Мы можем увидеть это, генерируя случайные числа и наблюдая, сколько чисел на самом деле генерируется. (вернув seed).

# TEST CONDITION, ALL TRUE
set.seed(1)
dump  <- ifelse(rep(TRUE, 200), rnorm(200), rnorm(200))
next.random.number.after.all.true <- rnorm(1)

# TEST CONDITION, ALL FALSE
set.seed(1)
dump  <- ifelse(rep(FALSE, 200), rnorm(200), rnorm(200))
next.random.number.after.all.false <- rnorm(1)

# TEST CONDITION, MIXED
set.seed(1)
dump   <- ifelse(c(FALSE, rep(TRUE, 199)), rnorm(200), rnorm(200))
next.random.number.after.some.TRUE.some.FALSE <- rnorm(1)

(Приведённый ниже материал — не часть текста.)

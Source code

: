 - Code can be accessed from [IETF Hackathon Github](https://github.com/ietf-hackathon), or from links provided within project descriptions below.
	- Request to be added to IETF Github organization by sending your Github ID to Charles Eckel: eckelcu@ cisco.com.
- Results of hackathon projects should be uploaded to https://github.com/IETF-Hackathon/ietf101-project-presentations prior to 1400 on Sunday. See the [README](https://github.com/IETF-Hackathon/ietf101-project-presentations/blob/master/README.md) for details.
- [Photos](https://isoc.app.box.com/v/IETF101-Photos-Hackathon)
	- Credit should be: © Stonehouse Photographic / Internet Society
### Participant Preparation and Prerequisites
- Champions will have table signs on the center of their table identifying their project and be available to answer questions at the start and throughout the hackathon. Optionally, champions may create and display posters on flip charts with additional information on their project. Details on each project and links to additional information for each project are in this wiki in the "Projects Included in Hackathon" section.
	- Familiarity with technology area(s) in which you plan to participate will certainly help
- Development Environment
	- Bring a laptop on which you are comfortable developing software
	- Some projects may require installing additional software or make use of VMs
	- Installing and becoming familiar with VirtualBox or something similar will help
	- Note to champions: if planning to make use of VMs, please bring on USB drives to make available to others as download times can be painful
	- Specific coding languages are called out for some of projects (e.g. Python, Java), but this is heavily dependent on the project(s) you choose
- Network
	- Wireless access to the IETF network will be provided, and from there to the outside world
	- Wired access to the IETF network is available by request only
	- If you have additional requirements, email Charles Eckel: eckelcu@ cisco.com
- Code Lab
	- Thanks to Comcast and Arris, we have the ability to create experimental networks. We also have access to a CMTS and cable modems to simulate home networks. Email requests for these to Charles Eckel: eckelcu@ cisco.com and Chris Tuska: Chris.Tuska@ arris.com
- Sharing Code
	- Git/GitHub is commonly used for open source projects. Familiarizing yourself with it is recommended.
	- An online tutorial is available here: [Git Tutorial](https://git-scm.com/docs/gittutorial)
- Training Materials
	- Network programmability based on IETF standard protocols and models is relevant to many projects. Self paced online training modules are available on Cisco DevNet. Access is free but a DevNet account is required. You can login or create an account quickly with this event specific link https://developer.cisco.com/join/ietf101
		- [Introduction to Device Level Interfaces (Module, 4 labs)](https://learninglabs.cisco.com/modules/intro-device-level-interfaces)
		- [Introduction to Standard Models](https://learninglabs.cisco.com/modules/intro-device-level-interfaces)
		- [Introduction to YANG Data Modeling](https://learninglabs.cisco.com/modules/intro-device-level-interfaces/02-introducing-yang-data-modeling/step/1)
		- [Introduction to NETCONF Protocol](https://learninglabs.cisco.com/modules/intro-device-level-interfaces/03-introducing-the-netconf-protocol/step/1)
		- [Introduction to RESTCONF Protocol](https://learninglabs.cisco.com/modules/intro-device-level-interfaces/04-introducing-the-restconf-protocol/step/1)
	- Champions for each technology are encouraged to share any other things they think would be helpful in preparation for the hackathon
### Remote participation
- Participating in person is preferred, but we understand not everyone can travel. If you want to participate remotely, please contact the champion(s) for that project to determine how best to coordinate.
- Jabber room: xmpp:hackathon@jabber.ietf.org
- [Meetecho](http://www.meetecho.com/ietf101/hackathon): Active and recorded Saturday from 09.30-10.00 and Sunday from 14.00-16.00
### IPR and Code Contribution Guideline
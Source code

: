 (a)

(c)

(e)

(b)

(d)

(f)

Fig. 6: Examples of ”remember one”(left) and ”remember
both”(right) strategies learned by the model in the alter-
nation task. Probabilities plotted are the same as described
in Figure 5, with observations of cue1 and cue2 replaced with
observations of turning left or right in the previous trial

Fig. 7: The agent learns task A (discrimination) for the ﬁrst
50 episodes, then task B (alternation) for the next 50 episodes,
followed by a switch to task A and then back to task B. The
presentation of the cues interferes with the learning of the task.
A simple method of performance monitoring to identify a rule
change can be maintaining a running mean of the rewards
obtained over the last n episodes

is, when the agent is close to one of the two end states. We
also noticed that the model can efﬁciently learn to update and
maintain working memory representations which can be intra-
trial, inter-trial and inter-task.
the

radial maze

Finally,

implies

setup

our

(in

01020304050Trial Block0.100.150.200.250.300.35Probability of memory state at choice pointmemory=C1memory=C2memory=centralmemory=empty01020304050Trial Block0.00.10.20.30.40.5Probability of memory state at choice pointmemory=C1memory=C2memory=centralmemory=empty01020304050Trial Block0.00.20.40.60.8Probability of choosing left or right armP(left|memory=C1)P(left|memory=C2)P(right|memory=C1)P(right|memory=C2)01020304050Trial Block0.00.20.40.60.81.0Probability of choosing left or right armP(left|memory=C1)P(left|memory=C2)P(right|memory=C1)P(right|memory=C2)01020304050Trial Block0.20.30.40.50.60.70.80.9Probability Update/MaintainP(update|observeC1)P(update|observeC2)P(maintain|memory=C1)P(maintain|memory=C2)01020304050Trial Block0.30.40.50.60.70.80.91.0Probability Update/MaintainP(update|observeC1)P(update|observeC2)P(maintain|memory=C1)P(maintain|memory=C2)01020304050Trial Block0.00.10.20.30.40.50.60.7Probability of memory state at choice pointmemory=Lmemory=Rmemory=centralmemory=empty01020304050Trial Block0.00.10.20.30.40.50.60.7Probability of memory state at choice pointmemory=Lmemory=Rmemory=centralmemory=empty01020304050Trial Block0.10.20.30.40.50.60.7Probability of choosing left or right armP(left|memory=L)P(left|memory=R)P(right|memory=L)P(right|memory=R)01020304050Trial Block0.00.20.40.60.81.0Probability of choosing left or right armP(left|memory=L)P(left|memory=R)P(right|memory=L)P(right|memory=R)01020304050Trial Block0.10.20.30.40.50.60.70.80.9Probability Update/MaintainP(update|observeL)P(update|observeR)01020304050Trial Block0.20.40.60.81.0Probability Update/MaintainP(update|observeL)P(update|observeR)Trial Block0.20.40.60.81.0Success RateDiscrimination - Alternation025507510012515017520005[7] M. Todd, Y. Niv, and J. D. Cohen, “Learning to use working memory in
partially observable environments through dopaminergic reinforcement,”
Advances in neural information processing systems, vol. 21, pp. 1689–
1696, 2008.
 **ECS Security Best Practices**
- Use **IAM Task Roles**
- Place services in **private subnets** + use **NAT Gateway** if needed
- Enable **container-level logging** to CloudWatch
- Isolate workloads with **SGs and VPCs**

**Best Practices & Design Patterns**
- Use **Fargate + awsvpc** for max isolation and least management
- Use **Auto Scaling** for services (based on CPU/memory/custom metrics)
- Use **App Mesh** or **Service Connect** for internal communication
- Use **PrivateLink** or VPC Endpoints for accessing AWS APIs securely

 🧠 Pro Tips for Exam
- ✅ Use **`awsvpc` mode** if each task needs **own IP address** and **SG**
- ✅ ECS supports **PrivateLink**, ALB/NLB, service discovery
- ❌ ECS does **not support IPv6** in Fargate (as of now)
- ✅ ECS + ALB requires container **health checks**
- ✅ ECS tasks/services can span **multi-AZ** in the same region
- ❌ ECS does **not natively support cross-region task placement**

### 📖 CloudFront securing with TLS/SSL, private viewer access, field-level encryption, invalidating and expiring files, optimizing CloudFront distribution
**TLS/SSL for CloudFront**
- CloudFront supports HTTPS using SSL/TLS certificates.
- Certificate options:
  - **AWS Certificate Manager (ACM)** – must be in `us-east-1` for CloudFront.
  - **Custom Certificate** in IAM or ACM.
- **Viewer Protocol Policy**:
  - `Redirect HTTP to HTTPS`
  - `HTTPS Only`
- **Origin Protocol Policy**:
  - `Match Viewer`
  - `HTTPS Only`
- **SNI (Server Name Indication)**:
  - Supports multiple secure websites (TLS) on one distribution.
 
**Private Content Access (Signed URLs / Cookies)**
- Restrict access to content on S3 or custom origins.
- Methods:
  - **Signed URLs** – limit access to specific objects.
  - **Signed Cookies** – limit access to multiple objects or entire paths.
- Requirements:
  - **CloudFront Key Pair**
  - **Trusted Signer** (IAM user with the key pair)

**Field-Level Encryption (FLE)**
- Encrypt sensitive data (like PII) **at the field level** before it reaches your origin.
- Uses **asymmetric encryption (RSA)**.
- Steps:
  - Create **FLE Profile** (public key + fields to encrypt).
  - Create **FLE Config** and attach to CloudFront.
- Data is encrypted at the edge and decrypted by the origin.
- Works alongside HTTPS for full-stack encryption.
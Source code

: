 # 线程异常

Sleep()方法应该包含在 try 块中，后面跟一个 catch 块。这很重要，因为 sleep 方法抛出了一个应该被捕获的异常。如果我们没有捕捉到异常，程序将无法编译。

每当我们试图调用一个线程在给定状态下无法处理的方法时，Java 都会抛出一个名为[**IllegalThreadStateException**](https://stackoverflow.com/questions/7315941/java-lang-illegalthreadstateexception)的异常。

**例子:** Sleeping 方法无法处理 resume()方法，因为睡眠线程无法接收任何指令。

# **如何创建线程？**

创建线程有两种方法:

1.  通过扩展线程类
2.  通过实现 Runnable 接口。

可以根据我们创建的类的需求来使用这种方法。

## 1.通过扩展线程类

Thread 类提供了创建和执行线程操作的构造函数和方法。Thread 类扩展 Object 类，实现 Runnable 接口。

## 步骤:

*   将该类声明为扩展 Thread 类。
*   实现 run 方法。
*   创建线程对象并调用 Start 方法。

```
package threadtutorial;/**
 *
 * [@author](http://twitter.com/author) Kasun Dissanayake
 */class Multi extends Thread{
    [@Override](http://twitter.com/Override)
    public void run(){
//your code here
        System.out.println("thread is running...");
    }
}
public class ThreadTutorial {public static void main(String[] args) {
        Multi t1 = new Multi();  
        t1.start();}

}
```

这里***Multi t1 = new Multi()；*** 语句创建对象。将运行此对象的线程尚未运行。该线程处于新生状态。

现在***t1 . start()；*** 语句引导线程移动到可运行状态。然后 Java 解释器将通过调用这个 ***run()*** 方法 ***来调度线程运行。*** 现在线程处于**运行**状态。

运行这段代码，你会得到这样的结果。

# RESET THE SEED, GENERATE SEVERAL RANDOM NUMBERS TO SEARCH FOR A MATCH
set.seed(1)
r.1000 <- rnorm(1000)


cat("Quantity of random numbers generated during the `ifelse` statement when:", 
    "\n\tAll True  ", which(r.1000 == next.random.number.after.all.true) - 1,
    "\n\tAll False ", which(r.1000 == next.random.number.after.all.false) - 1,
    "\n\tMixed T/F ", which(r.1000 == next.random.number.after.some.TRUE.some.FALSE) - 1 
  )

Дает следующий вывод:

Quantity of random numbers generated during the `ifelse` statement when: 
  All True   200 
  All False  200 
  Mixed T/F  400   <~~ Notice TWICE AS MANY numbers were
                       generated when `test` had both
                       T & F values present

Мы также можем увидеть это в самом исходном коде:

.
.
if (any(test[!nas]))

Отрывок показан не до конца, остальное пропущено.